PROBLEM DETAILS:
Every entry below should be reproduced exactly, with all pictures left out.

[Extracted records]

%%

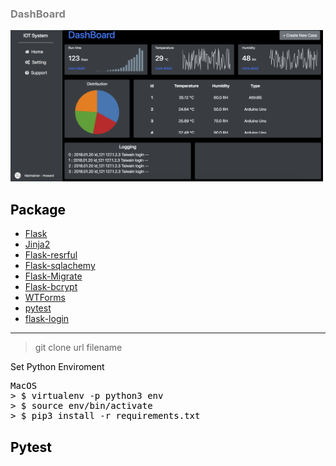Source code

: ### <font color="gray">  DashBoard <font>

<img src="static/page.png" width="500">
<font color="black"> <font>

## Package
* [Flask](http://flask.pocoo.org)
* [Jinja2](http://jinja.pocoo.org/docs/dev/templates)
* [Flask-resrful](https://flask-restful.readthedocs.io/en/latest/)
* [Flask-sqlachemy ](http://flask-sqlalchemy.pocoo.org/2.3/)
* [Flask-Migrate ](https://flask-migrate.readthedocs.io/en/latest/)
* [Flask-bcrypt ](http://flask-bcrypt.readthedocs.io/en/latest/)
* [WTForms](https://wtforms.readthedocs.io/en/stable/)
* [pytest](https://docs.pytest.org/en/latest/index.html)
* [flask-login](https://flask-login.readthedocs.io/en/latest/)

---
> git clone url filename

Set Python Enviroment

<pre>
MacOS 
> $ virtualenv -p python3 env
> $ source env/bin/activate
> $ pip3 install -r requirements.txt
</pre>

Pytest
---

%%

SOLUTION TO THE PROBLEM:
Source code

: ### <font color="gray">  DashBoard <font>

<img src="static/page.png" width="500">
<font color="black"> <font>

## Package
* [Flask](http://flask.pocoo.org)
* [Jinja2](http://jinja.pocoo.org/docs/dev/templates)
* [Flask-resrful](https://flask-restful.readthedocs.io/en/latest/)
* [Flask-sqlachemy ](http://flask-sqlalchemy.pocoo.org/2.3/)
* [Flask-Migrate ](https://flask-migrate.readthedocs.io/en/latest/)
* [Flask-bcrypt ](http://flask-bcrypt.readthedocs.io/en/latest/)
* [WTForms](https://wtforms.readthedocs.io/en/stable/)
* [pytest](https://docs.pytest.org/en/latest/index.html)
* [flask-login](https://flask-login.readthedocs.io/en/latest/)

---
> git clone url filename

Set Python Enviroment

<pre>
MacOS 
> $ virtualenv -p python3 env
> $ source env/bin/activate
> $ pip3 install -r requirements.txt
</pre>

Pytest
---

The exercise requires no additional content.